Madcap Cottage week continues at The Glam Pad, and today I am thrilled to present a special guest post by Jason Oliver Nixon. On Monday, I featured the stunning 1930s Regency style home Jason and his partner John recently renovated in High Point, North Carolina. You may have noticed their fabulous Greek key embellished doors, salvaged from an estate designed by the late Otto Zenke. Since moving from New York to North Carolina, Jason and John have become enthralled by Zenke. Never heard of him? Neither had I…
Jason and I recently corresponded when I posted the following image on Instagram… He recognized Zenke’s work, and I was intrigued to learn more. The Madcap gents have become avid collectors and historians of Zenke. Fascinated by this relatively unknown legend, Jason graciously agreed to share his knowledge through a guest post… and provide a tour of the Madcap collection. Enjoy!

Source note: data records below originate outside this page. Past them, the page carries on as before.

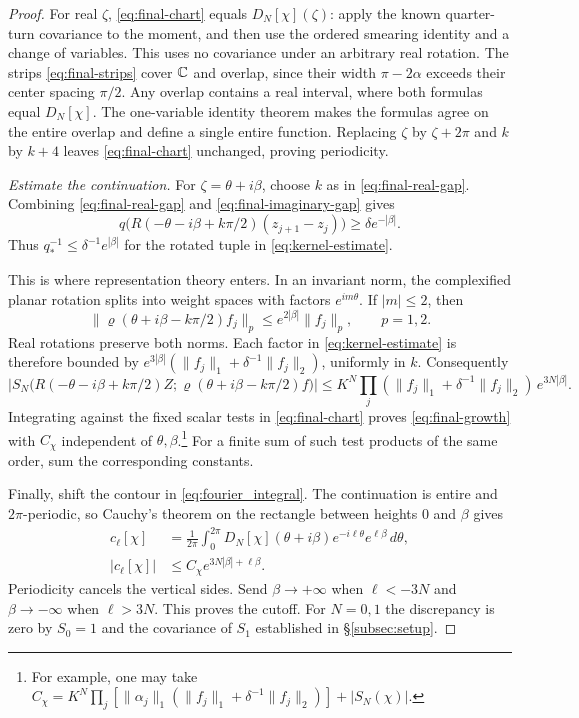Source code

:\begin{proof}
For real $\zeta$, \eqref{eq:final-chart} equals $D_N[\chi](\zeta)$:
apply the known quarter-turn covariance to the moment, and then use the
ordered smearing identity and a change of variables. This uses no
covariance under an arbitrary real rotation.
The strips \eqref{eq:final-strips} cover $\bbC$ and overlap, since
their width $\pi-2\alpha$ exceeds their center spacing $\pi/2$.
Any overlap contains a real interval, where both formulas equal
$D_N[\chi]$. The one-variable identity theorem makes the
formulas agree on the entire overlap and define a single entire
function. Replacing $\zeta$ by $\zeta+2\pi$ and $k$ by $k+4$ leaves
\eqref{eq:final-chart} unchanged, proving periodicity.

\emph{Estimate the continuation.}
For $\zeta=\theta+i\beta$, choose $k$ as in
\eqref{eq:final-real-gap}. Combining \eqref{eq:final-real-gap} and
\eqref{eq:final-imaginary-gap} gives
\[
 q\bigl(R(-\theta-i\beta+k\pi/2)(z_{j+1}-z_j)\bigr)
 \ge \delta e^{-|\beta|}.
\]
Thus $q_*^{-1}\leq\delta^{-1}e^{|\beta|}$ for the rotated tuple in
\eqref{eq:kernel-estimate}.

This is where representation theory enters. In an invariant norm, the
complexified planar rotation splits into weight spaces with factors
$e^{im\theta}$. If $|m|\le2$, then
\begin{equation}\label{eq:final-tensor}
 \|\varrho(\theta+i\beta-k\pi/2)f_j\|_p
 \le e^{2|\beta|}\|f_j\|_p,\qquad p=1,2.
\end{equation}
Real rotations preserve both norms. Each factor in
\eqref{eq:kernel-estimate} is therefore bounded by
$e^{3|\beta|}(\|f_j\|_1+\delta^{-1}\|f_j\|_2)$, uniformly in $k$.
Consequently
\begin{equation}\label{eq:final-rotated-kernel}
 \left|S_N\bigl(R(-\theta-i\beta+k\pi/2)Z;
                      \varrho(\theta+i\beta-k\pi/2)f\bigr)\right|
 \le K^N\prod_j(\|f_j\|_1+\delta^{-1}\|f_j\|_2)\,e^{3N|\beta|}.
\end{equation}
Integrating against the fixed scalar tests in \eqref{eq:final-chart}
proves \eqref{eq:final-growth} with $C_\chi$ independent of
$\theta,\beta$.\footnote{For example, one may take
$C_\chi=K^N\prod_j[\|\alpha_j\|_1(\|f_j\|_1+\delta^{-1}\|f_j\|_2)]+|S_N(\chi)|$.}
For a finite sum of such test products of the same order, sum the
corresponding constants.

Finally, shift the contour in \eqref{eq:fourier_integral}. The
continuation is entire and $2\pi$-periodic, so Cauchy's theorem on
the rectangle between heights $0$ and $\beta$ gives
\begin{equation}\label{eq:final-contour}
 \begin{split}
 c_\ell[\chi]
 &=\frac1{2\pi}\int_0^{2\pi}
 D_N[\chi](\theta+i\beta)e^{-i\ell\theta}e^{\ell\beta}\,d\theta,\\
 |c_\ell[\chi]|&\le C_\chi e^{3N|\beta|+\ell\beta}.
 \end{split}
\end{equation}
Periodicity cancels the vertical sides. Send $\beta\to+\infty$ when
$\ell<-3N$ and $\beta\to-\infty$ when $\ell>3N$. This proves the cutoff.
For $N=0,1$ the discrepancy is zero by $S_0=1$ and the covariance
of $S_1$ established in \S\ref{subsec:setup}.
\end{proof}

The Madcap Cottage gents love nothing more than poring through the vintage design books that we collect by the dozen and scatter about our 1930s-era House of Bedlam home in High Point, North Carolina. Early on in our careers, we fell in love with Dorothy Draper and soon became enamored of Billy Haines, Sister Parish, Nancy Lancedszaaster, Syrie Maugham, and a slew of gone-but-not-forgotten design world luminaries.
But it wasn’t until we started trawling Greensboro, North Carolina’s amazing consignment shops that we learned of the incomparable Otto Zenke. Chances are that you have never heard of this NYC native who hightailed it down south in 1937 and created bold-faced interior design projects such as legendary financier Richard Jenrette’s NYC maisonette (profiled in Jenrette’s coffee table book, Adventures with Old Houses), and neither had we.
As John and I scoped vintage finds in Greensboro after hoofing it about at Market—years before we, too, eventually decamped from Brooklyn “a la Zenke” to High Point—we would occasionally unearth a fabulous, deliciously theatrical gilt shell sconce that bore the name “Otto Zenke” emblazoned upon the back. We felt simpatico to his vibe, a mix of tradition and theater, the historic and highflying. And so we jumped online and read all that we could find about this mysterious Mr. Zenke. And there isn’t a lot penned about Zenke, it seems, and that’s possibly because his works were not widely captured in photography like the vast cache of imagery that exists for his very marketing savvy peer Dorothy Draper.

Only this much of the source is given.